2.         Penalty Period.  A period of ineligibility for Title XIX benefits is calculated by dividing the uncompensated value of the asset transferred during the look back period by the average monthly cost of nursing home care, as determined by the Department of Social Services; currently $7,417.00.  The penalty period commences on the first day of the month during which the gift was made.  Example - Gift of $74,170.00 on July 15, 2003 results in a ten (10) month penalty period ($74,170.00 / $7,417.00 = 10 months), commencing July 1, 2003 and expiring on April 30, 2004.

 

NOTE: The State of Connecticut has requested a waiver that would change the commencement of the penalty period from the first day of the month in which the gift was made to the date (after institutionalization) on which the applicant would otherwise be eligible for Title XIX benefits. 

 

D.        Tax Consequences.

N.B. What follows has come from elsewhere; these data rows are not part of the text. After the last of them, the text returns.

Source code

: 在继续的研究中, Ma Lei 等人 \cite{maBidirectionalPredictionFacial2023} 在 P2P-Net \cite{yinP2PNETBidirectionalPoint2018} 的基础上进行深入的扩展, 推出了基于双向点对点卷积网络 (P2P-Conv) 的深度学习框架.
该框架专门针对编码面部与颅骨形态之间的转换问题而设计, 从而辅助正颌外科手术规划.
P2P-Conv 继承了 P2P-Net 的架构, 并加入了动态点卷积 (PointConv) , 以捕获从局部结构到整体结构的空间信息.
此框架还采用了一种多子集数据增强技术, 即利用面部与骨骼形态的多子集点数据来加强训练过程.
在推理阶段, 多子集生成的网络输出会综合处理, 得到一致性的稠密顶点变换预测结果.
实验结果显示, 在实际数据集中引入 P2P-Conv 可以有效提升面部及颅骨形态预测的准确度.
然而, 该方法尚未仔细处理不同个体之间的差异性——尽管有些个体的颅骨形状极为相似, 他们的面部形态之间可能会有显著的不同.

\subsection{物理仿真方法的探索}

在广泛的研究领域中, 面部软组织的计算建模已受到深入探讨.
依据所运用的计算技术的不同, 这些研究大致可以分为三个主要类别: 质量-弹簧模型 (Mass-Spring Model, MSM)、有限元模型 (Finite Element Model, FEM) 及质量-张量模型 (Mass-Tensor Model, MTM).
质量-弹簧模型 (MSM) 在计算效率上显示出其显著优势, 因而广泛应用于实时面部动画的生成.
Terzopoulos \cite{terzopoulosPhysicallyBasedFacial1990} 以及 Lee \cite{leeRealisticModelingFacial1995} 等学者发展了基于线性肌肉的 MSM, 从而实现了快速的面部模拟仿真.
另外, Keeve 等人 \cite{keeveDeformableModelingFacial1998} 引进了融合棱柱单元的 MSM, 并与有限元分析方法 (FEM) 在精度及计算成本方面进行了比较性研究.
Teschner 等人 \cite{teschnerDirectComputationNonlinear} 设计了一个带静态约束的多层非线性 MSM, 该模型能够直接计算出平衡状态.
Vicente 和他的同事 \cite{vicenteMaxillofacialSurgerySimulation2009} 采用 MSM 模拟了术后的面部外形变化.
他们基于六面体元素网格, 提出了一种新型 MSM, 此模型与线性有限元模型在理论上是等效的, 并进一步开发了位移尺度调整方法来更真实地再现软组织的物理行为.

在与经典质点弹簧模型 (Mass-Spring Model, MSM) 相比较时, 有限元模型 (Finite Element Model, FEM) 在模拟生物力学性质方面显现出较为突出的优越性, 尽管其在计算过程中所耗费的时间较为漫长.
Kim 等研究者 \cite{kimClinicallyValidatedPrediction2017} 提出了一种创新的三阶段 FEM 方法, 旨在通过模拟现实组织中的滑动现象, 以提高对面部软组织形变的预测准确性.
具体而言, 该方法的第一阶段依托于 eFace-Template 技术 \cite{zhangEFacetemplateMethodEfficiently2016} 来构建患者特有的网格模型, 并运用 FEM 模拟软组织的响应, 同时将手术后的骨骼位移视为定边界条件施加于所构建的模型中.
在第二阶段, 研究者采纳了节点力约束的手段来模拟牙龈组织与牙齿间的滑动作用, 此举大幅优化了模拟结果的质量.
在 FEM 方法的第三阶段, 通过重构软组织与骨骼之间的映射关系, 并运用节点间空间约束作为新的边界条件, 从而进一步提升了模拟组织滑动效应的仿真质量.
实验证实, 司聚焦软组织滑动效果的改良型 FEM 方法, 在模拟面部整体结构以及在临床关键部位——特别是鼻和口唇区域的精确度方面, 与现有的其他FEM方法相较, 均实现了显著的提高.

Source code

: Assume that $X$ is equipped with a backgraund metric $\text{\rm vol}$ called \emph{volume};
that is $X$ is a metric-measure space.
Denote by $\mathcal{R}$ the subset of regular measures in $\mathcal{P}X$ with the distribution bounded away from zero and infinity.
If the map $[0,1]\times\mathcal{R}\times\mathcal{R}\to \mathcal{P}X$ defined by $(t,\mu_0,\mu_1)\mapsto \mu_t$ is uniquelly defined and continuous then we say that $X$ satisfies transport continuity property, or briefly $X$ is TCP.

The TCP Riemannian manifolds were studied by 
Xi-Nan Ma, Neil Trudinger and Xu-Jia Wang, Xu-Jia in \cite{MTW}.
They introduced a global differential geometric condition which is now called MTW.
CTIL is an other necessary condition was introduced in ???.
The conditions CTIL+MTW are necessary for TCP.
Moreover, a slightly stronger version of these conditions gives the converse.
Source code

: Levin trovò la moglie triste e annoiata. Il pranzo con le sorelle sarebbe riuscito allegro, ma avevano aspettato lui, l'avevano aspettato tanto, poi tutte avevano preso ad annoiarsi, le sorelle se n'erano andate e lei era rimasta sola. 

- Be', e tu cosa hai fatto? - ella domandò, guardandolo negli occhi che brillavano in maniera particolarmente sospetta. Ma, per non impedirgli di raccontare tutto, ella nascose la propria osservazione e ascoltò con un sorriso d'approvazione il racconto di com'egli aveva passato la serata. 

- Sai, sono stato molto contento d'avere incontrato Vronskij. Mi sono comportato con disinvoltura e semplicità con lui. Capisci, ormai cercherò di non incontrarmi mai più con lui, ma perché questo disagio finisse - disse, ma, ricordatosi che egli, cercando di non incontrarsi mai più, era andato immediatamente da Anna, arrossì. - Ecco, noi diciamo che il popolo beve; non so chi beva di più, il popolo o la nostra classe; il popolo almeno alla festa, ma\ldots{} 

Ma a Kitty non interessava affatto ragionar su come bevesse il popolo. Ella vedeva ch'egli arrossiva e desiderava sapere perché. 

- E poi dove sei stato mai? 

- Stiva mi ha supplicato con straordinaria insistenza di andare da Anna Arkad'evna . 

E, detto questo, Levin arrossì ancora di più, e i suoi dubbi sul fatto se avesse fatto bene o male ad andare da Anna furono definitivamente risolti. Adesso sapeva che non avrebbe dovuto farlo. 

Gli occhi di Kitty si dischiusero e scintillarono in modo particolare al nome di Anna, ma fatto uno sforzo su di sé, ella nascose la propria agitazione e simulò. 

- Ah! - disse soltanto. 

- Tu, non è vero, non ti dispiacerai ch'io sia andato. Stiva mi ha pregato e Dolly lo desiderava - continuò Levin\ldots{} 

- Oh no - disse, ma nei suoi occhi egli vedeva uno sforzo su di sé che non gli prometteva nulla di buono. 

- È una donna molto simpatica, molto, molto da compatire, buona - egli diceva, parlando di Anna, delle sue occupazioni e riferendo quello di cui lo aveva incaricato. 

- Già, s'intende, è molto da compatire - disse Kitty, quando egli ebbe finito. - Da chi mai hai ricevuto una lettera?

Be mindful of the tax consequences of all transfers: 

 

1.         Connecticut Gift Tax.

 

 a.        Legislation passed in 2000 increased the amount exempt from the Connecticut Gift Tax over a six year period.  These exemption amounts were subsequently amended, pursuant to legislation enacted in 2002 and 2003.

Calendar Year  
of Gift
Exemption Amount  
2000 Law
Exemption Amount  
2002 Law
2001   $25,000 $25,000
2002$50,000 $25,000
2003$75,000$25,000
2004$100,000  $25,000
2005$950,000  $25,000
2006$1,000,000 $50,000
2007$1,000,000  $75,000
2008$1,000,000$100,000
2009$1,000,000$950,000
2010$1,000,000 $1,000,000

 

b.         In addition to the exemption amounts listed above, the Federal annual gift tax exclusion of $11,000.00 per person continues to apply to present interest gifts.  For example, no Connecticut gift tax will be due on a present interest gift of $36,000.00 to one person in year 2004.

 

c.         Rate of tax ranges from 1% to 6% on gifts in excess of exemption amount.  Connecticut gift tax will continue to apply beyond 2010 for gifts of more than $1.0 million.

 

d.         Tax is paid by the person making the gift by the due date of the return (April 15th following year gift is made).

 

2.         Carry Over Basis of Gifted Assets.  Assets that are gifted during life do not receive a step-up in basis at death of the donor.

 

3.         Loss of Exemption on Sale of Principal Residence.  Recipient of transfer of real estate will lose $250,000 capital gain exemption ($500,000 if married) on a subsequent sale, if the real estate is not the recipient’s principal residence.

 

E.         Planning.  The current uncertainty in the law, including Connecticut’s request for a waiver regarding the commencement of the penalty period and the Department of Social Services recent income first approach, make Title XIX planning more difficult then in the past.  However, an individual must still consider several factors when planning for long term care, including:

 

1.         Maximizing retention of exempt assets; including, but not limited to, purchasing prepaid funeral contracts, paying off mortgages and/or equity lines on exempt real estate, making repairs to the home, or buying a new automobile.

 

2.         Long term care insurance.

 

3.         Gifting when appropriate.